(Source texts of formatted documents)
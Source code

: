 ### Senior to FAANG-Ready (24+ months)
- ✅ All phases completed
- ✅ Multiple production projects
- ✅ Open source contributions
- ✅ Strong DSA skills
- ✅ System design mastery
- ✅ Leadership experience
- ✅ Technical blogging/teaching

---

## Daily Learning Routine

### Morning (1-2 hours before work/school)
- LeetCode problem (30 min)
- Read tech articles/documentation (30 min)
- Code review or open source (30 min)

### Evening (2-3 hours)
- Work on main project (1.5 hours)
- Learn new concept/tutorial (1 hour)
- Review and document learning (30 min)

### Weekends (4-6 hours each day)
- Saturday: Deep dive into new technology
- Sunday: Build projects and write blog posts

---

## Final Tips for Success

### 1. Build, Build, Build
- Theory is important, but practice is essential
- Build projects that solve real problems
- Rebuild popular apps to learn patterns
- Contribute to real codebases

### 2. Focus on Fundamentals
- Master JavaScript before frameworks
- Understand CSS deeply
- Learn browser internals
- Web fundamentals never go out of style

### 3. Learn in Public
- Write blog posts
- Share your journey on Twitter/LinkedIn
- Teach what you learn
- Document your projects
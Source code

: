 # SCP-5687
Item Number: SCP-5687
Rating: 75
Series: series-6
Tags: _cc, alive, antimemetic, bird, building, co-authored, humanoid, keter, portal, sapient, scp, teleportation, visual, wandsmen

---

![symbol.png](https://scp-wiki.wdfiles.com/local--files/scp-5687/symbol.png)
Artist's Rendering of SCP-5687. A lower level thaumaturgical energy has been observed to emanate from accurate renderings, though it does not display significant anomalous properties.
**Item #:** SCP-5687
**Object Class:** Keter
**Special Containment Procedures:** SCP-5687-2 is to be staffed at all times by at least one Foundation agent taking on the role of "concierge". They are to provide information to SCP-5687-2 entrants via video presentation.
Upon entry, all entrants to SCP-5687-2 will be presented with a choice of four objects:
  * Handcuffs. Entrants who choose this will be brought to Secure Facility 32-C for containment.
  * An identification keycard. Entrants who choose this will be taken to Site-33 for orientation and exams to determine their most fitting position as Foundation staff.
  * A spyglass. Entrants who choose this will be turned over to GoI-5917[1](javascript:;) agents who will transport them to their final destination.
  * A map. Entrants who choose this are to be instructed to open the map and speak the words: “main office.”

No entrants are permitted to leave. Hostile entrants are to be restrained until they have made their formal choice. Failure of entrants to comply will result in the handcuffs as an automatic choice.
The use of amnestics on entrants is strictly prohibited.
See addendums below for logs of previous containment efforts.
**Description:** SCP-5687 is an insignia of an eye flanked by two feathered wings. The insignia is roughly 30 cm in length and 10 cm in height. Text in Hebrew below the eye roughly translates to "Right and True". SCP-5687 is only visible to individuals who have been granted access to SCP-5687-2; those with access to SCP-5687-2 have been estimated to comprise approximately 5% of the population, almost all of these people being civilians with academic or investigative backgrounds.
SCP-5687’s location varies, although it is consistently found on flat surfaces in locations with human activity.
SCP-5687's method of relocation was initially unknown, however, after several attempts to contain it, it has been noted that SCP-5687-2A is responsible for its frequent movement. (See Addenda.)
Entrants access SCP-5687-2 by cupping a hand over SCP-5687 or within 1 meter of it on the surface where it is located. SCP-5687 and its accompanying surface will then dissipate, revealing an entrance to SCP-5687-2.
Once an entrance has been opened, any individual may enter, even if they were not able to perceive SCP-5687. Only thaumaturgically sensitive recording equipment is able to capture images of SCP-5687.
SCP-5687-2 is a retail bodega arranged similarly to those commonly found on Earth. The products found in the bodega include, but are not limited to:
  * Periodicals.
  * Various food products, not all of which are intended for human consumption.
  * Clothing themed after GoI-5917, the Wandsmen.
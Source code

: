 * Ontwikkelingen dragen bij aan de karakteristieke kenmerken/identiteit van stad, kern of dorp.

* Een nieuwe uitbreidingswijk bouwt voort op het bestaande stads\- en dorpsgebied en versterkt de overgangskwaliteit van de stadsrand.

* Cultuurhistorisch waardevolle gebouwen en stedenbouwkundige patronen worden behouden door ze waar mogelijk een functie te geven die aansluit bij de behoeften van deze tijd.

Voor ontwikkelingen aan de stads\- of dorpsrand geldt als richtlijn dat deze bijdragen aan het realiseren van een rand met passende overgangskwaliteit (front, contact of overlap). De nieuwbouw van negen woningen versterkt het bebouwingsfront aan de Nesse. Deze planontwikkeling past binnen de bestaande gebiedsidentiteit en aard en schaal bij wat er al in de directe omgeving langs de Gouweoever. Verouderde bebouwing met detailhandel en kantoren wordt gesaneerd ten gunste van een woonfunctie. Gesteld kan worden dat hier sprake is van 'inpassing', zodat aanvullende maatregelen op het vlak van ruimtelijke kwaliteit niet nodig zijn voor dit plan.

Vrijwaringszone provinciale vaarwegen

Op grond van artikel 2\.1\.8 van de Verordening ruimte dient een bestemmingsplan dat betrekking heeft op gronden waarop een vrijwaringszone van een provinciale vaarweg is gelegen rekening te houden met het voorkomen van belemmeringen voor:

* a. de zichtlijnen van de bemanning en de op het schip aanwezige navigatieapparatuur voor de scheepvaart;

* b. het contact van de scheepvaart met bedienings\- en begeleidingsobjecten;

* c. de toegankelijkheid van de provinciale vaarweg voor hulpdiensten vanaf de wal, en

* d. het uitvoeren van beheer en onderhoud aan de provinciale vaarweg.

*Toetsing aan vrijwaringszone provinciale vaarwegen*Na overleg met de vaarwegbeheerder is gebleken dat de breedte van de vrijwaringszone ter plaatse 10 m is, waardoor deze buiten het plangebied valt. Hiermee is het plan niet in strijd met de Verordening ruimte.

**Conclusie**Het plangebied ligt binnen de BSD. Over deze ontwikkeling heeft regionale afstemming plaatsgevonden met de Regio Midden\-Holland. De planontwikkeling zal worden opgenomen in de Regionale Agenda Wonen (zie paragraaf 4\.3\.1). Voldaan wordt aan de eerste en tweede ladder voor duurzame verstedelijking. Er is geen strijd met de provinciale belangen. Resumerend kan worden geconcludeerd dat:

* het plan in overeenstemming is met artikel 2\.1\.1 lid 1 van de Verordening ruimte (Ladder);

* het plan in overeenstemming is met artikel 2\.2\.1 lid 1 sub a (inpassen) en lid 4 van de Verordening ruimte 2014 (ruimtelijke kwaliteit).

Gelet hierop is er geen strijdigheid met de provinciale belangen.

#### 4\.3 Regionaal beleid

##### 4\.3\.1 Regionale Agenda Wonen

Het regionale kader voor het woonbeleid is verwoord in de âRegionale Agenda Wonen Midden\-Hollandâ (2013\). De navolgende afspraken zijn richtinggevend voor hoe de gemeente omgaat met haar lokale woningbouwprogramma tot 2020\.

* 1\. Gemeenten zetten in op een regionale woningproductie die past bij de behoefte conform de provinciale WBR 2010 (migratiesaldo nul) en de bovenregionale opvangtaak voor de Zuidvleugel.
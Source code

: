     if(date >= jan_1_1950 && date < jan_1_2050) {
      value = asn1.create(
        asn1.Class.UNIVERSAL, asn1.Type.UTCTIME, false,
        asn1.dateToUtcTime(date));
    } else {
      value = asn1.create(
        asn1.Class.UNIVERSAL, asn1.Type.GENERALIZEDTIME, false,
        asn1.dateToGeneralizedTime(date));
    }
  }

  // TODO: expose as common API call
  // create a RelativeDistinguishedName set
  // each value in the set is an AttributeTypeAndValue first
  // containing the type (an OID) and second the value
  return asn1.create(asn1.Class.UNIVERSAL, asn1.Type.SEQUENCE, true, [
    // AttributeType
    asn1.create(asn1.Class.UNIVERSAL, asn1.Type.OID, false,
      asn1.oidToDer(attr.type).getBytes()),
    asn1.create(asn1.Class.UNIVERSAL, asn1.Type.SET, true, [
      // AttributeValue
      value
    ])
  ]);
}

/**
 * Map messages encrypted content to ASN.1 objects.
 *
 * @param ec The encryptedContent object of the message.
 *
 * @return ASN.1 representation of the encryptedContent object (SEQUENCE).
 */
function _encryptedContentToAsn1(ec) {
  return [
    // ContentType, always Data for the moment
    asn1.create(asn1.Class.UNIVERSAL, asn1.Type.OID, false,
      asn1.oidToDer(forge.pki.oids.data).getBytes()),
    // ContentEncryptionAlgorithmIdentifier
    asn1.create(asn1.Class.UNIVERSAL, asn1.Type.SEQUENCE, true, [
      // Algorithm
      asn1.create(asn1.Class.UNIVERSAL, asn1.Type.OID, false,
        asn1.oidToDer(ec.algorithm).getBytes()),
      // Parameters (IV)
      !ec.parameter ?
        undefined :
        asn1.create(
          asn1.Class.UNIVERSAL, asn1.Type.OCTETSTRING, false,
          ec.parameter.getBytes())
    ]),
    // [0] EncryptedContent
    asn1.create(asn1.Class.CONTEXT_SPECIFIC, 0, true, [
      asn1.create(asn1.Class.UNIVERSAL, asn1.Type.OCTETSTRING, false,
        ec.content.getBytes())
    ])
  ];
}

**Work to complete:** Task for the records above: copy every line in which the word "UNIVERSAL" occurs.

**Solved exercise:**
        asn1.Class.UNIVERSAL, asn1.Type.UTCTIME, false,
        asn1.Class.UNIVERSAL, asn1.Type.GENERALIZEDTIME, false,
  return asn1.create(asn1.Class.UNIVERSAL, asn1.Type.SEQUENCE, true, [
    asn1.create(asn1.Class.UNIVERSAL, asn1.Type.OID, false,
    asn1.create(asn1.Class.UNIVERSAL, asn1.Type.SET, true, [
    asn1.create(asn1.Class.UNIVERSAL, asn1.Type.OID, false,
    asn1.create(asn1.Class.UNIVERSAL, asn1.Type.SEQUENCE, true, [
      asn1.create(asn1.Class.UNIVERSAL, asn1.Type.OID, false,
          asn1.Class.UNIVERSAL, asn1.Type.OCTETSTRING, false,
      asn1.create(asn1.Class.UNIVERSAL, asn1.Type.OCTETSTRING, false,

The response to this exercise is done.